_Work order_:
A faithful copy is required: transcribe each line below exactly, minus the pictures.

Saved data entries:
-=-=-
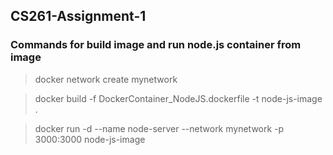 ## CS261-Assignment-1

### Commands for build image and run node.js container from image

> docker network create mynetwork

> docker build -f DockerContainer_NodeJS.dockerfile -t node-js-image .

> docker run -d --name node-server --network mynetwork -p 3000:3000 node-js-image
-=-=-
_Output of the exercise_:
 ## CS261-Assignment-1

### Commands for build image and run node.js container from image

> docker network create mynetwork

> docker build -f DockerContainer_NodeJS.dockerfile -t node-js-image .

> docker run -d --name node-server --network mynetwork -p 3000:3000 node-js-image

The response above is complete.